Libye : Des membres du Haut Conseil d’Etat rejettent l’approche marocaine

 Libye : Des membres du Haut Conseil d’Etat rejettent l’approche marocaine

Quarante membres du Haut Conseil d’Etat libyen ont, dans une déclaration conjointe, rejeté la logique des quotas régionaux, dans l’assignation des postes de souveraineté, approuvée au terme de la réunion de Bouznika au Maroc.

Les membres du Haut Conseil d’Etat libyen ont appelé dans un communiqué la Mission d’appui des Nations-Unies en Libye, les parties locales et internationales à respecter la déclaration constitutionnelle, ses amendements et résolutions judiciaires», ajoutant que les deux délégations libyennes présentes à Bouznika avaient été désignées pour parvenir à une «vision commune mais pas pour prendre des décisions finales sans renvoyer aux conseils et tenir sessions pour approuver ou désapprouver les accords».

Ils ont également exhorté la Manul à mettre en œuvre l’accord de cessez-le-feu, à retirer les mercenaires étrangers, à rouvrir les routes et à faciliter le retour des personnes déplacées de force dans leurs foyers», note la déclaration.

Selon les conclusions de cette réunion clôturée samedi à Bouznika, la région de Tripoli  (l’ouest) assumerait les fonctions de procureur général, du Bureau des comptes et du Haut-commissariat aux élections, Fezzan (Sud) a obtenu la Cour suprême, et la Commission anti-corruption, tandis que la Cyrénaïque (Barka- l’Est) obtient la Banque centrale et l’Autorité de contrôle administratif.

Lundi, la Haute Cour de justice de la Libye a rejeté les conclusions émanant de la réunion de Bouznika, basées notamment sur une «logique des quotas régionaux», mettant en garde contre toute atteinte au statut du pouvoir judiciaire».

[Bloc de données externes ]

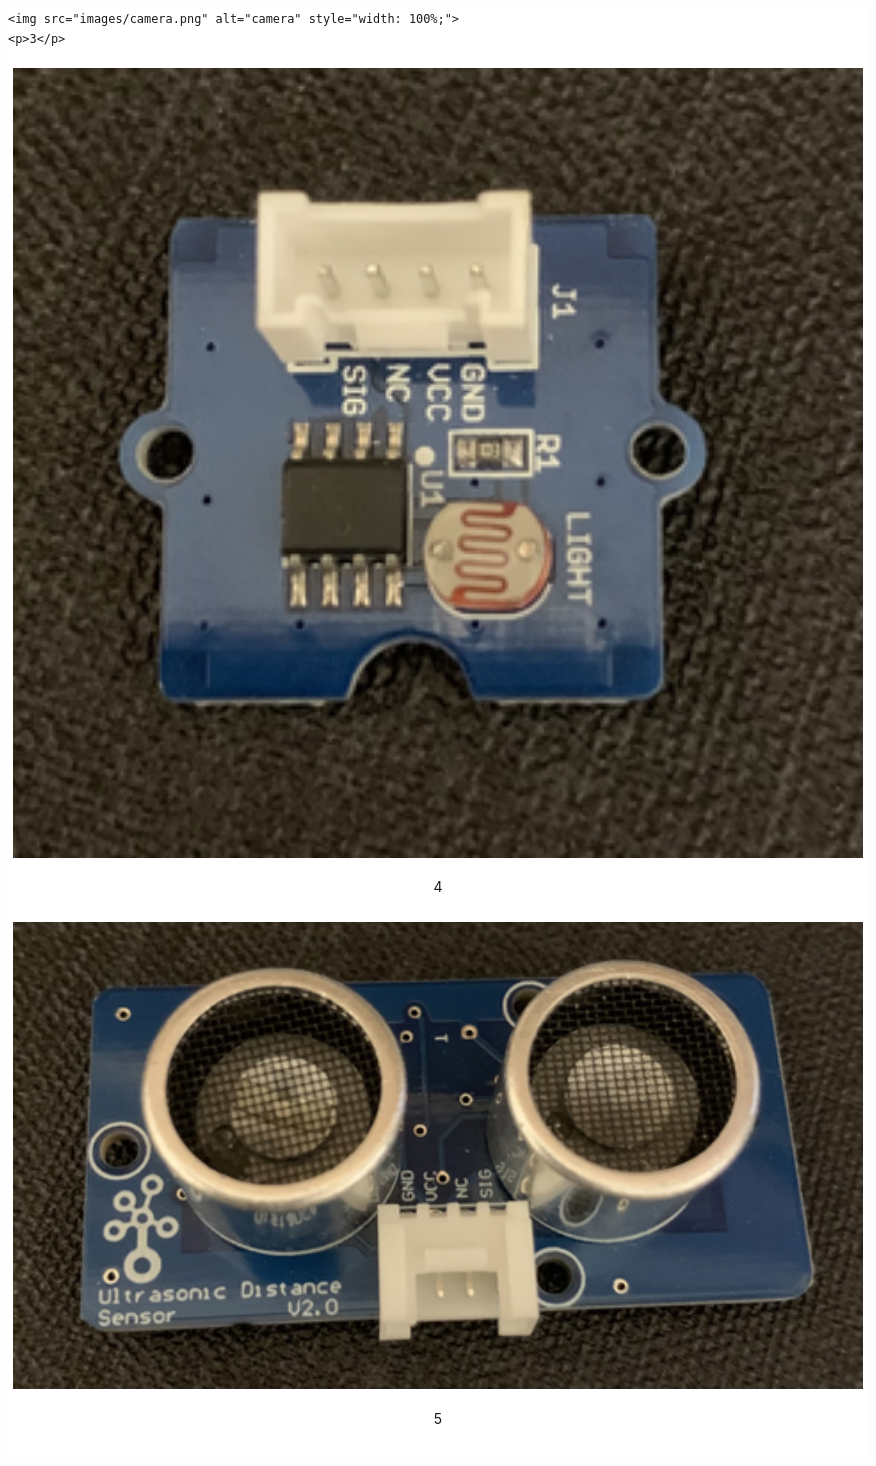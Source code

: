     <img src="images/camera.png" alt="camera" style="width: 100%;">
    <p>3</p>
  </div>
  <div style="flex: 30%; padding: 5px; text-align: center;">
    <img src="images/lumiere.png" alt="lumiere" style="width: 100%;">
    <p>4</p>
  </div>
  <div style="flex: 30%; padding: 5px; text-align: center;">
    <img src="images/ultrason.png" alt="ultrason" style="width: 100%;">
    <p>5</p>
  </div>
  <div style="flex: 30%; padding: 5px; text-align: center;">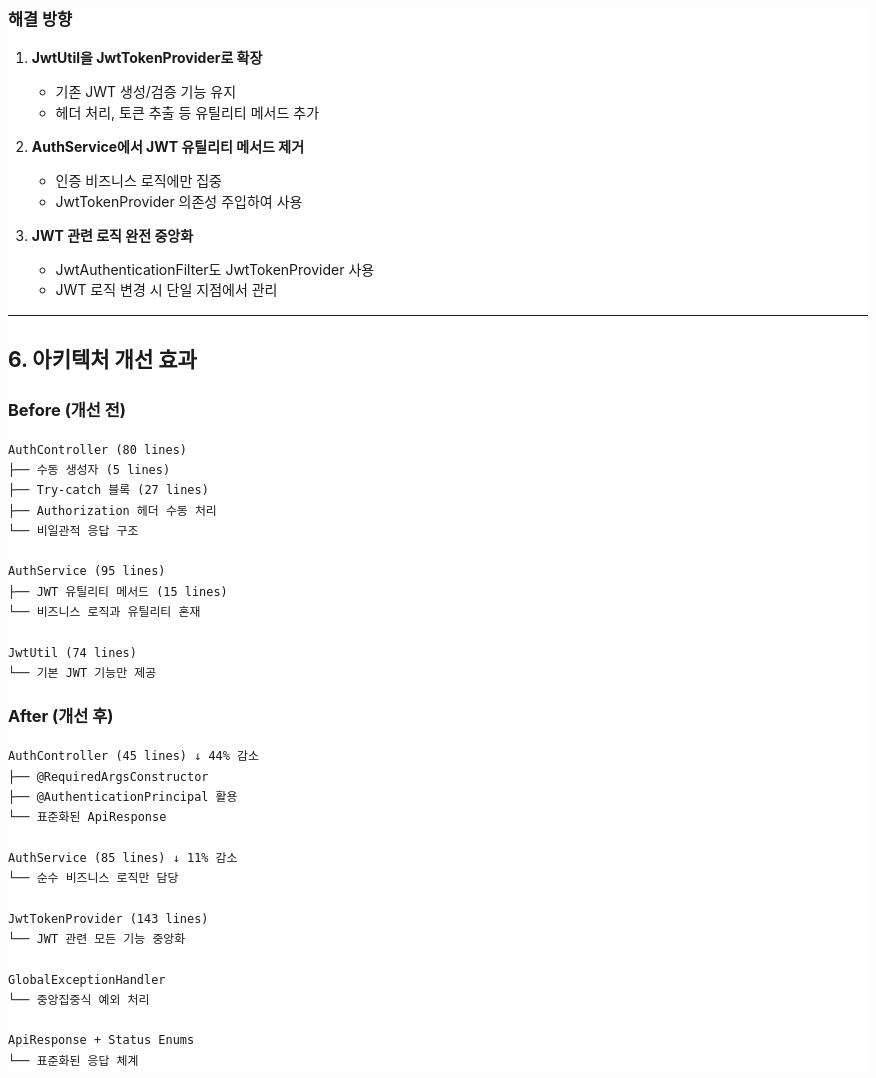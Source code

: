 ### 해결 방향
1. **JwtUtil을 JwtTokenProvider로 확장**
   - 기존 JWT 생성/검증 기능 유지
   - 헤더 처리, 토큰 추출 등 유틸리티 메서드 추가

2. **AuthService에서 JWT 유틸리티 메서드 제거**
   - 인증 비즈니스 로직에만 집중
   - JwtTokenProvider 의존성 주입하여 사용

3. **JWT 관련 로직 완전 중앙화**
   - JwtAuthenticationFilter도 JwtTokenProvider 사용
   - JWT 로직 변경 시 단일 지점에서 관리

---

## 6. 아키텍처 개선 효과

### Before (개선 전)
```
AuthController (80 lines)
├── 수동 생성자 (5 lines)
├── Try-catch 블록 (27 lines) 
├── Authorization 헤더 수동 처리
└── 비일관적 응답 구조

AuthService (95 lines)
├── JWT 유틸리티 메서드 (15 lines)
└── 비즈니스 로직과 유틸리티 혼재

JwtUtil (74 lines)
└── 기본 JWT 기능만 제공
```

### After (개선 후)
```
AuthController (45 lines) ↓ 44% 감소
├── @RequiredArgsConstructor
├── @AuthenticationPrincipal 활용
└── 표준화된 ApiResponse

AuthService (85 lines) ↓ 11% 감소  
└── 순수 비즈니스 로직만 담당

JwtTokenProvider (143 lines)
└── JWT 관련 모든 기능 중앙화

GlobalExceptionHandler
└── 중앙집중식 예외 처리

ApiResponse + Status Enums
└── 표준화된 응답 체계
```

Dans un communiqué relayé par des médias libyens, la Haute Cour se démarque de ce qu’elle qualifie de «logique de quotas régionaux» concernant les postes de souveraineté, en particulier ceux de la commission électorale, de la Banque centrale ou de la commission anti-corruption, et ceux liés au travail du pouvoir judiciaire et à leur répartition dans les régions spécifiques, en insistant sur le critère de compétence pour la répartition des postes.

La juridiction a déclaré, qu’«elle n’accepterait pas les résultats des réunions de Bouznika concernant la mise en œuvre de quotas pour l’institution judiciaire, étant donné que la décision ne résultait pas d’un organe constitutionnel élu », notant que «ce qui s’est passé dans la ville marocaine de Bouznika est «une tentative de porter un coup à la cohérence de l’autorité judiciaire à l’est, à l’ouest et au sud».